*Action item*: Could you reproduce every entry that follows, exactly as shown?

Extracted records Start Marker

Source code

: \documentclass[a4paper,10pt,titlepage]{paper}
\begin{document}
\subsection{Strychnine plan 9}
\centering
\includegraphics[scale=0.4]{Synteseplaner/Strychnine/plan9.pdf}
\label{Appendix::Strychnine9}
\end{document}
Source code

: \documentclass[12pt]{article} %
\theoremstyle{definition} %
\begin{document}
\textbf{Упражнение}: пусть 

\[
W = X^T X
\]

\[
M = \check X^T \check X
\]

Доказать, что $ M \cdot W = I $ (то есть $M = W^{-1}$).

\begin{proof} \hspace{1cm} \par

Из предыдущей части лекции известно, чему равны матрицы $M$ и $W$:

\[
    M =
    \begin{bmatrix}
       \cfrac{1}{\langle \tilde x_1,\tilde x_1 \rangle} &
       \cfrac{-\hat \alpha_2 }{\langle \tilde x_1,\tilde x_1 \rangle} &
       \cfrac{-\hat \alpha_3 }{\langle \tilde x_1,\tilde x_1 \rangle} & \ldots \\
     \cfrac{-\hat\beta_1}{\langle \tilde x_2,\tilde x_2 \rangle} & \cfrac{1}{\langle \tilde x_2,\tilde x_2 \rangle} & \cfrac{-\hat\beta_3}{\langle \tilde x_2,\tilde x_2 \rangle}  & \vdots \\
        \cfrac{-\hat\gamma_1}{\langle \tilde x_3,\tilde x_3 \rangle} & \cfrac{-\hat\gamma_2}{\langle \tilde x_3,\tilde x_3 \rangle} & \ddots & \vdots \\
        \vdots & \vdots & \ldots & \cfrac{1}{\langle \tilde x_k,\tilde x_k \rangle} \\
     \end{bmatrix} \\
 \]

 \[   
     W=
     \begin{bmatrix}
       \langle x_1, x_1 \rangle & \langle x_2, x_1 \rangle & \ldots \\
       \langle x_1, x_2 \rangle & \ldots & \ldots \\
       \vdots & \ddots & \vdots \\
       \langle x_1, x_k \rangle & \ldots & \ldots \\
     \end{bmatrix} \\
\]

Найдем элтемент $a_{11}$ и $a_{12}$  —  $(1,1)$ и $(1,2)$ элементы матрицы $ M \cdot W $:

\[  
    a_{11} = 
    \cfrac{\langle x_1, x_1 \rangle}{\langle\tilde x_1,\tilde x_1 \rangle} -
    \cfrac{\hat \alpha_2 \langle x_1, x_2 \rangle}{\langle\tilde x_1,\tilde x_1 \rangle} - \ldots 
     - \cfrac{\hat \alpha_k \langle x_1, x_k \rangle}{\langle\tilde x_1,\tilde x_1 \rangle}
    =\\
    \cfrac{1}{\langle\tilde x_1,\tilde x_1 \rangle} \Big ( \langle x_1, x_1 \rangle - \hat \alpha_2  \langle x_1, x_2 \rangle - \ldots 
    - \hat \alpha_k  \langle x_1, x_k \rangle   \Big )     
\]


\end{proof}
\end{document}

Extracted records End Marker

*Answer to the problem*:
Source code

: \documentclass[a4paper,10pt,titlepage]{paper}
\begin{document}
\subsection{Strychnine plan 9}
\centering
\includegraphics[scale=0.4]{Synteseplaner/Strychnine/plan9.pdf}
\label{Appendix::Strychnine9}
\end{document}
Source code

: \documentclass[12pt]{article} %
\theoremstyle{definition} %
\begin{document}
\textbf{Упражнение}: пусть 

\[
W = X^T X
\]

\[
M = \check X^T \check X
\]

Доказать, что $ M \cdot W = I $ (то есть $M = W^{-1}$).

\begin{proof} \hspace{1cm} \par

Из предыдущей части лекции известно, чему равны матрицы $M$ и $W$:

\[
    M =
    \begin{bmatrix}
       \cfrac{1}{\langle \tilde x_1,\tilde x_1 \rangle} &
       \cfrac{-\hat \alpha_2 }{\langle \tilde x_1,\tilde x_1 \rangle} &
       \cfrac{-\hat \alpha_3 }{\langle \tilde x_1,\tilde x_1 \rangle} & \ldots \\
     \cfrac{-\hat\beta_1}{\langle \tilde x_2,\tilde x_2 \rangle} & \cfrac{1}{\langle \tilde x_2,\tilde x_2 \rangle} & \cfrac{-\hat\beta_3}{\langle \tilde x_2,\tilde x_2 \rangle}  & \vdots \\
        \cfrac{-\hat\gamma_1}{\langle \tilde x_3,\tilde x_3 \rangle} & \cfrac{-\hat\gamma_2}{\langle \tilde x_3,\tilde x_3 \rangle} & \ddots & \vdots \\
        \vdots & \vdots & \ldots & \cfrac{1}{\langle \tilde x_k,\tilde x_k \rangle} \\
     \end{bmatrix} \\
 \]

 \[   
     W=
     \begin{bmatrix}
       \langle x_1, x_1 \rangle & \langle x_2, x_1 \rangle & \ldots \\
       \langle x_1, x_2 \rangle & \ldots & \ldots \\
       \vdots & \ddots & \vdots \\
       \langle x_1, x_k \rangle & \ldots & \ldots \\
     \end{bmatrix} \\
\]

Найдем элтемент $a_{11}$ и $a_{12}$  —  $(1,1)$ и $(1,2)$ элементы матрицы $ M \cdot W $:

\[  
    a_{11} = 
    \cfrac{\langle x_1, x_1 \rangle}{\langle\tilde x_1,\tilde x_1 \rangle} -
    \cfrac{\hat \alpha_2 \langle x_1, x_2 \rangle}{\langle\tilde x_1,\tilde x_1 \rangle} - \ldots 
     - \cfrac{\hat \alpha_k \langle x_1, x_k \rangle}{\langle\tilde x_1,\tilde x_1 \rangle}
    =\\
    \cfrac{1}{\langle\tilde x_1,\tilde x_1 \rangle} \Big ( \langle x_1, x_1 \rangle - \hat \alpha_2  \langle x_1, x_2 \rangle - \ldots 
    - \hat \alpha_k  \langle x_1, x_k \rangle   \Big )     
\]


\end{proof}
\end{document}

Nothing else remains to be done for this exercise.